About this exercise:
Retype each line of the data below exactly, beginning with the first and ending with the one that contains "The purpose of". Pictures do not belong in the copy.
Start of Extracted information
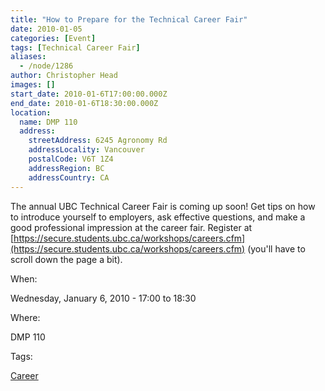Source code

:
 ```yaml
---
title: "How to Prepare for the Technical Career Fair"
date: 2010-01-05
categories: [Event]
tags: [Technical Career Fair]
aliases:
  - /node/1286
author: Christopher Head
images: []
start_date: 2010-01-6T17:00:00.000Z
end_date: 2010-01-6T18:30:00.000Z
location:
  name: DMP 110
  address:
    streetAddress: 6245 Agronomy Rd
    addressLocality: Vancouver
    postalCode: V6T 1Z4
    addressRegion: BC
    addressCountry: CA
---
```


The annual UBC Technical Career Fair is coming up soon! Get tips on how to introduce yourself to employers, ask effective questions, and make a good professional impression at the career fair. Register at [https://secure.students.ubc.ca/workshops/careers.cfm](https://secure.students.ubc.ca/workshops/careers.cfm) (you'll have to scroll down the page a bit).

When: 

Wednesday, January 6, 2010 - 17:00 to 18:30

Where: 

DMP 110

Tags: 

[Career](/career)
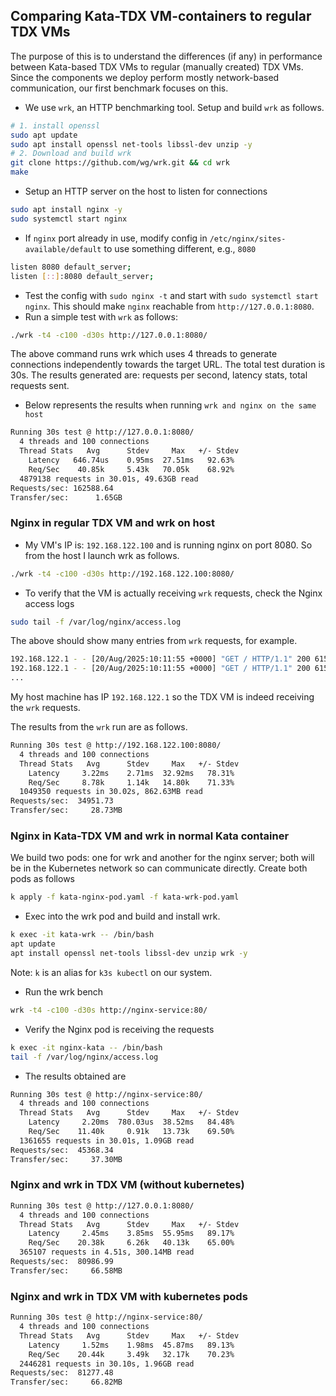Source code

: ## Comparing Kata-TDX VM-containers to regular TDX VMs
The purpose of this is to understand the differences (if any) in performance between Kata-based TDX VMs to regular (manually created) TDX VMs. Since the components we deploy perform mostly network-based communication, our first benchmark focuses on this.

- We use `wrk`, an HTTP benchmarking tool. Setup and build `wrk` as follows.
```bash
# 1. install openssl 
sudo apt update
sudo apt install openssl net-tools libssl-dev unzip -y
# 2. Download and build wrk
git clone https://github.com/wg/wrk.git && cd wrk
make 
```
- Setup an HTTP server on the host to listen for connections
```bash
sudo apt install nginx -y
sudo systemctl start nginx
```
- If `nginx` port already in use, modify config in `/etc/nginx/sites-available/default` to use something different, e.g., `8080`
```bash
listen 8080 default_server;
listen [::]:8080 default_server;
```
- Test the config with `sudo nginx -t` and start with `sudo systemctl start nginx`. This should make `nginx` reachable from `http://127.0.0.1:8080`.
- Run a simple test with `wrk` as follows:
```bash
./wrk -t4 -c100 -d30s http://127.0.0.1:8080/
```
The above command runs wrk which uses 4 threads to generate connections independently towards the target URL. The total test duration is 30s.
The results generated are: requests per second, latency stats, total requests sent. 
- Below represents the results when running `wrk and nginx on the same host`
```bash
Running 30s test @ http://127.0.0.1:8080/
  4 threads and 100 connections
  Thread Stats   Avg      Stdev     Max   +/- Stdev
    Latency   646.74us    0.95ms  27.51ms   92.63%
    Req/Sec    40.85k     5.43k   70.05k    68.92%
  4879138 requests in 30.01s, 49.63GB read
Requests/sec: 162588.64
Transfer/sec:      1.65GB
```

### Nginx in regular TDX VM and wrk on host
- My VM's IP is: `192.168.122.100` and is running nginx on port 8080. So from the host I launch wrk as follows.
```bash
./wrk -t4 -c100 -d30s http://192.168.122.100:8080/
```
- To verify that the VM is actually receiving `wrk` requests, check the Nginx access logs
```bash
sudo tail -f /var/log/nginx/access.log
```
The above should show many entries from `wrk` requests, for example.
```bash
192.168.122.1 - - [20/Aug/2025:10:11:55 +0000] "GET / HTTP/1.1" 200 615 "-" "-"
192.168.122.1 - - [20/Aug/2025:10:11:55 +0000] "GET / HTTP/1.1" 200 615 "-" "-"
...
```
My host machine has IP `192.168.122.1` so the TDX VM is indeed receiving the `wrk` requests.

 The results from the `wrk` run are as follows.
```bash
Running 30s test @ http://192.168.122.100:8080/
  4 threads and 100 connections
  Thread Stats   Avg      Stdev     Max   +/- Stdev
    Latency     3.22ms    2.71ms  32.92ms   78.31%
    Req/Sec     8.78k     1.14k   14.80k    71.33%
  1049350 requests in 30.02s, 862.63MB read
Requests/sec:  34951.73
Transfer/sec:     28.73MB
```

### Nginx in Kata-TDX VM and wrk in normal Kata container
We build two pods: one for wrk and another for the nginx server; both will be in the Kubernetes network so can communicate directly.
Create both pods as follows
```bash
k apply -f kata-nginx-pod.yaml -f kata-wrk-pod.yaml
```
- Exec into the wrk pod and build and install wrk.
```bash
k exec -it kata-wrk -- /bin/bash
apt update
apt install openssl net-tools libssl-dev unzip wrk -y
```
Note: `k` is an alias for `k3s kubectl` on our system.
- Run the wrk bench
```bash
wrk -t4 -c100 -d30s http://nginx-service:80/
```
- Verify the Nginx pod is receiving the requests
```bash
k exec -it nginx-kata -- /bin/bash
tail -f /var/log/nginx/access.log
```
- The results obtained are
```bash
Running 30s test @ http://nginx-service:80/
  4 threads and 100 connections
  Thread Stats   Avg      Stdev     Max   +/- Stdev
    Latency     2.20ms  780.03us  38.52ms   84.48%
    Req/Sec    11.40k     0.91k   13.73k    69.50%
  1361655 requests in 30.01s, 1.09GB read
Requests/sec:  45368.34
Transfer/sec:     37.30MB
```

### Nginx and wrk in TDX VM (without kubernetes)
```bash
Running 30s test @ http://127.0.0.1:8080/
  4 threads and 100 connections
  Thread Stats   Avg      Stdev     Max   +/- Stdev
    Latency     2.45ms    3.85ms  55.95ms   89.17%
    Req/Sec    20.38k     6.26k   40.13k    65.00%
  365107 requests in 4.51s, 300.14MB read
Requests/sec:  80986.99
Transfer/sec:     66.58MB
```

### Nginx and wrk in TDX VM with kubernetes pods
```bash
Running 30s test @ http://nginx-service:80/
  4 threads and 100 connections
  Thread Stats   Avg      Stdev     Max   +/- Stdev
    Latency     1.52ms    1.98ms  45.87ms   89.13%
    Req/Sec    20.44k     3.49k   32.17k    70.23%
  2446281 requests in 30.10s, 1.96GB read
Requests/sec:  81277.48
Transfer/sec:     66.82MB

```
End of Extracted information
Task answer:
Source code

:
 ```yaml
---
title: "How to Prepare for the Technical Career Fair"
date: 2010-01-05
categories: [Event]
tags: [Technical Career Fair]
aliases:
  - /node/1286
author: Christopher Head
images: []
start_date: 2010-01-6T17:00:00.000Z
end_date: 2010-01-6T18:30:00.000Z
location:
  name: DMP 110
  address:
    streetAddress: 6245 Agronomy Rd
    addressLocality: Vancouver
    postalCode: V6T 1Z4
    addressRegion: BC
    addressCountry: CA
---
```


The annual UBC Technical Career Fair is coming up soon! Get tips on how to introduce yourself to employers, ask effective questions, and make a good professional impression at the career fair. Register at [https://secure.students.ubc.ca/workshops/careers.cfm](https://secure.students.ubc.ca/workshops/careers.cfm) (you'll have to scroll down the page a bit).

When: 

Wednesday, January 6, 2010 - 17:00 to 18:30

Where: 

DMP 110

Tags: 

[Career](/career)
Source code

: ## Comparing Kata-TDX VM-containers to regular TDX VMs
The purpose of this is to understand the differences (if any) in performance between Kata-based TDX VMs to regular (manually created) TDX VMs. Since the components we deploy perform mostly network-based communication, our first benchmark focuses on this.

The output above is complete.